Every record must come back exactly as given.
** INPUT DATA follows **
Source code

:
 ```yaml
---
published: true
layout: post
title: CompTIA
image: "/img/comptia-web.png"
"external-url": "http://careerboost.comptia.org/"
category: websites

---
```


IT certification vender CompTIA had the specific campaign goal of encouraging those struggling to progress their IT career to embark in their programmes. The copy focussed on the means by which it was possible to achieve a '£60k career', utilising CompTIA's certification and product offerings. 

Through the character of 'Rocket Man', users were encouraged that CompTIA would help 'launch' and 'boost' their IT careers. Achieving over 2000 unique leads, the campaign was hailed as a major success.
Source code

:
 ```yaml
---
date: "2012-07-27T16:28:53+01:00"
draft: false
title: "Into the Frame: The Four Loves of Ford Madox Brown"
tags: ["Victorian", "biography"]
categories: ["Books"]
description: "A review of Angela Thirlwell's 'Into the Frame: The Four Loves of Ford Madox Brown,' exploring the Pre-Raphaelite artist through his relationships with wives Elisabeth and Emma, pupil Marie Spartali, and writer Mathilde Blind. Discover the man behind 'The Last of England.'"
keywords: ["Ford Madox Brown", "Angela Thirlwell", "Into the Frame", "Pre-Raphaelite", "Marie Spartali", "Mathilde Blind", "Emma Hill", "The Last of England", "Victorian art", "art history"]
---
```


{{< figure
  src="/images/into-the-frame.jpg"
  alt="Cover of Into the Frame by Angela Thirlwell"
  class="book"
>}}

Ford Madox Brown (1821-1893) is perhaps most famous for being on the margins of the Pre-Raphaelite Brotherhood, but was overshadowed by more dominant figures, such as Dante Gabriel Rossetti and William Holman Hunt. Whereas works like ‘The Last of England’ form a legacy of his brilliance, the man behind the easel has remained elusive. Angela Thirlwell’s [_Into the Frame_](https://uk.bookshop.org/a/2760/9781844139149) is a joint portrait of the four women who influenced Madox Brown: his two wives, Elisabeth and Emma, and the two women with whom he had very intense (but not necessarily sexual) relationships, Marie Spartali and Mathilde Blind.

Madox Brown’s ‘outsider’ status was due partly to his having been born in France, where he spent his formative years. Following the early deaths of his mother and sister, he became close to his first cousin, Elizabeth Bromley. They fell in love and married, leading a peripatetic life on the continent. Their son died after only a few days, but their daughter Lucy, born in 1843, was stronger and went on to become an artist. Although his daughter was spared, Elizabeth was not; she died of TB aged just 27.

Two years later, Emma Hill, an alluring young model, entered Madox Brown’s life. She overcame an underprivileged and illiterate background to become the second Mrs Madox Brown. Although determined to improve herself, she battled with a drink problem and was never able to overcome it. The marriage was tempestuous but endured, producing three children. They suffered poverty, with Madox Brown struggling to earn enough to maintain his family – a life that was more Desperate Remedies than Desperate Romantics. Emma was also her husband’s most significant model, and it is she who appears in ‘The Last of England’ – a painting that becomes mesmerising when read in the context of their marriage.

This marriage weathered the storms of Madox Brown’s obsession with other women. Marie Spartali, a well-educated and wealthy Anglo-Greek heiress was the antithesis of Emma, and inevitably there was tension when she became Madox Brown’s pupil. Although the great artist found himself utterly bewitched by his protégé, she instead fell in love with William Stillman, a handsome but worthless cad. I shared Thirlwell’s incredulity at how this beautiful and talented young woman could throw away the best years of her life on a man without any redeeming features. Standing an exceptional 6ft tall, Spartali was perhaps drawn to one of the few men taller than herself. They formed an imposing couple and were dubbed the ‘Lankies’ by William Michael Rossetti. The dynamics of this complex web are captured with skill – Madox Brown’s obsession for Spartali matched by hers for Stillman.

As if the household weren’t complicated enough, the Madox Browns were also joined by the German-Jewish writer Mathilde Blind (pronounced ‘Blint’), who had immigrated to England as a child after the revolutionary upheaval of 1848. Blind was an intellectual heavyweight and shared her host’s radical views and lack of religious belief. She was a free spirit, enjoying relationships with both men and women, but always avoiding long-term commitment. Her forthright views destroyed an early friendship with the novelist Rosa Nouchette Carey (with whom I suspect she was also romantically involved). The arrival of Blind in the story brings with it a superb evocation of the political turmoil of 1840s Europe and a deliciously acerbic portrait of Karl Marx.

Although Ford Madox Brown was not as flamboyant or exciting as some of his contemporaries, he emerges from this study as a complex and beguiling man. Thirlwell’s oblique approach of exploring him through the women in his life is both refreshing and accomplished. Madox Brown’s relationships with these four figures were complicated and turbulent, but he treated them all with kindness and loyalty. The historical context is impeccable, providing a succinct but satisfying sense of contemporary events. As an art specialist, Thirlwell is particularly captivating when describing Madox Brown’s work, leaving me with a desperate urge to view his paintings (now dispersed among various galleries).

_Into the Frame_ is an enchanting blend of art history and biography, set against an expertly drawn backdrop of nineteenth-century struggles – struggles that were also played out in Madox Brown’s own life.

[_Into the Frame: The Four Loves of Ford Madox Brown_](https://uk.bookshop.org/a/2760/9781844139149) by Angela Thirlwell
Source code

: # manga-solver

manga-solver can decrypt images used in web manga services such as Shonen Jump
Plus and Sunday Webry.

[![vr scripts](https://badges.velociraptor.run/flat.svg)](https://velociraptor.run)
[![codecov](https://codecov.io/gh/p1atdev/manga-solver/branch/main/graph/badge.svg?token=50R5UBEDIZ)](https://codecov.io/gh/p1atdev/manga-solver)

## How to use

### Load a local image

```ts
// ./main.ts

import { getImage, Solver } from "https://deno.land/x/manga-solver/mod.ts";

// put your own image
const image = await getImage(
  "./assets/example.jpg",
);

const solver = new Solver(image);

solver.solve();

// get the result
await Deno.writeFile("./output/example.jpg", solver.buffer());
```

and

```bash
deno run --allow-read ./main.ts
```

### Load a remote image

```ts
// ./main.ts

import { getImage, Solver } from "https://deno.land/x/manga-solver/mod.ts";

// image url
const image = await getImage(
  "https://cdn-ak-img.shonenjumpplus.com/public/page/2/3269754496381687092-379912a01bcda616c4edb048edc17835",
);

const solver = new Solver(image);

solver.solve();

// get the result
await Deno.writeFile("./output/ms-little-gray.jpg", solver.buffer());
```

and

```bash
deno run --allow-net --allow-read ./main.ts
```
** End of INPUT DATA **
**EXERCISE RESULT:**
Source code

:
 ```yaml
---
published: true
layout: post
title: CompTIA
image: "/img/comptia-web.png"
"external-url": "http://careerboost.comptia.org/"
category: websites

---
```


IT certification vender CompTIA had the specific campaign goal of encouraging those struggling to progress their IT career to embark in their programmes. The copy focussed on the means by which it was possible to achieve a '£60k career', utilising CompTIA's certification and product offerings. 

Through the character of 'Rocket Man', users were encouraged that CompTIA would help 'launch' and 'boost' their IT careers. Achieving over 2000 unique leads, the campaign was hailed as a major success.
Source code

:
 ```yaml
---
date: "2012-07-27T16:28:53+01:00"
draft: false
title: "Into the Frame: The Four Loves of Ford Madox Brown"
tags: ["Victorian", "biography"]
categories: ["Books"]
description: "A review of Angela Thirlwell's 'Into the Frame: The Four Loves of Ford Madox Brown,' exploring the Pre-Raphaelite artist through his relationships with wives Elisabeth and Emma, pupil Marie Spartali, and writer Mathilde Blind. Discover the man behind 'The Last of England.'"
keywords: ["Ford Madox Brown", "Angela Thirlwell", "Into the Frame", "Pre-Raphaelite", "Marie Spartali", "Mathilde Blind", "Emma Hill", "The Last of England", "Victorian art", "art history"]
---
```


{{< figure
  src="/images/into-the-frame.jpg"
  alt="Cover of Into the Frame by Angela Thirlwell"
  class="book"
>}}

Ford Madox Brown (1821-1893) is perhaps most famous for being on the margins of the Pre-Raphaelite Brotherhood, but was overshadowed by more dominant figures, such as Dante Gabriel Rossetti and William Holman Hunt. Whereas works like ‘The Last of England’ form a legacy of his brilliance, the man behind the easel has remained elusive. Angela Thirlwell’s [_Into the Frame_](https://uk.bookshop.org/a/2760/9781844139149) is a joint portrait of the four women who influenced Madox Brown: his two wives, Elisabeth and Emma, and the two women with whom he had very intense (but not necessarily sexual) relationships, Marie Spartali and Mathilde Blind.

Madox Brown’s ‘outsider’ status was due partly to his having been born in France, where he spent his formative years. Following the early deaths of his mother and sister, he became close to his first cousin, Elizabeth Bromley. They fell in love and married, leading a peripatetic life on the continent. Their son died after only a few days, but their daughter Lucy, born in 1843, was stronger and went on to become an artist. Although his daughter was spared, Elizabeth was not; she died of TB aged just 27.

Two years later, Emma Hill, an alluring young model, entered Madox Brown’s life. She overcame an underprivileged and illiterate background to become the second Mrs Madox Brown. Although determined to improve herself, she battled with a drink problem and was never able to overcome it. The marriage was tempestuous but endured, producing three children. They suffered poverty, with Madox Brown struggling to earn enough to maintain his family – a life that was more Desperate Remedies than Desperate Romantics. Emma was also her husband’s most significant model, and it is she who appears in ‘The Last of England’ – a painting that becomes mesmerising when read in the context of their marriage.

This marriage weathered the storms of Madox Brown’s obsession with other women. Marie Spartali, a well-educated and wealthy Anglo-Greek heiress was the antithesis of Emma, and inevitably there was tension when she became Madox Brown’s pupil. Although the great artist found himself utterly bewitched by his protégé, she instead fell in love with William Stillman, a handsome but worthless cad. I shared Thirlwell’s incredulity at how this beautiful and talented young woman could throw away the best years of her life on a man without any redeeming features. Standing an exceptional 6ft tall, Spartali was perhaps drawn to one of the few men taller than herself. They formed an imposing couple and were dubbed the ‘Lankies’ by William Michael Rossetti. The dynamics of this complex web are captured with skill – Madox Brown’s obsession for Spartali matched by hers for Stillman.

As if the household weren’t complicated enough, the Madox Browns were also joined by the German-Jewish writer Mathilde Blind (pronounced ‘Blint’), who had immigrated to England as a child after the revolutionary upheaval of 1848. Blind was an intellectual heavyweight and shared her host’s radical views and lack of religious belief. She was a free spirit, enjoying relationships with both men and women, but always avoiding long-term commitment. Her forthright views destroyed an early friendship with the novelist Rosa Nouchette Carey (with whom I suspect she was also romantically involved). The arrival of Blind in the story brings with it a superb evocation of the political turmoil of 1840s Europe and a deliciously acerbic portrait of Karl Marx.

Although Ford Madox Brown was not as flamboyant or exciting as some of his contemporaries, he emerges from this study as a complex and beguiling man. Thirlwell’s oblique approach of exploring him through the women in his life is both refreshing and accomplished. Madox Brown’s relationships with these four figures were complicated and turbulent, but he treated them all with kindness and loyalty. The historical context is impeccable, providing a succinct but satisfying sense of contemporary events. As an art specialist, Thirlwell is particularly captivating when describing Madox Brown’s work, leaving me with a desperate urge to view his paintings (now dispersed among various galleries).

_Into the Frame_ is an enchanting blend of art history and biography, set against an expertly drawn backdrop of nineteenth-century struggles – struggles that were also played out in Madox Brown’s own life.

[_Into the Frame: The Four Loves of Ford Madox Brown_](https://uk.bookshop.org/a/2760/9781844139149) by Angela Thirlwell
Source code

: # manga-solver

manga-solver can decrypt images used in web manga services such as Shonen Jump
Plus and Sunday Webry.

[![vr scripts](https://badges.velociraptor.run/flat.svg)](https://velociraptor.run)
[![codecov](https://codecov.io/gh/p1atdev/manga-solver/branch/main/graph/badge.svg?token=50R5UBEDIZ)](https://codecov.io/gh/p1atdev/manga-solver)

## How to use

### Load a local image

```ts
// ./main.ts

import { getImage, Solver } from "https://deno.land/x/manga-solver/mod.ts";

// put your own image
const image = await getImage(
  "./assets/example.jpg",
);

const solver = new Solver(image);

solver.solve();

// get the result
await Deno.writeFile("./output/example.jpg", solver.buffer());
```

and

```bash
deno run --allow-read ./main.ts
```

### Load a remote image

```ts
// ./main.ts

import { getImage, Solver } from "https://deno.land/x/manga-solver/mod.ts";

// image url
const image = await getImage(
  "https://cdn-ak-img.shonenjumpplus.com/public/page/2/3269754496381687092-379912a01bcda616c4edb048edc17835",
);

const solver = new Solver(image);

solver.solve();

// get the result
await Deno.writeFile("./output/ms-little-gray.jpg", solver.buffer());
```

and

```bash
deno run --allow-net --allow-read ./main.ts
```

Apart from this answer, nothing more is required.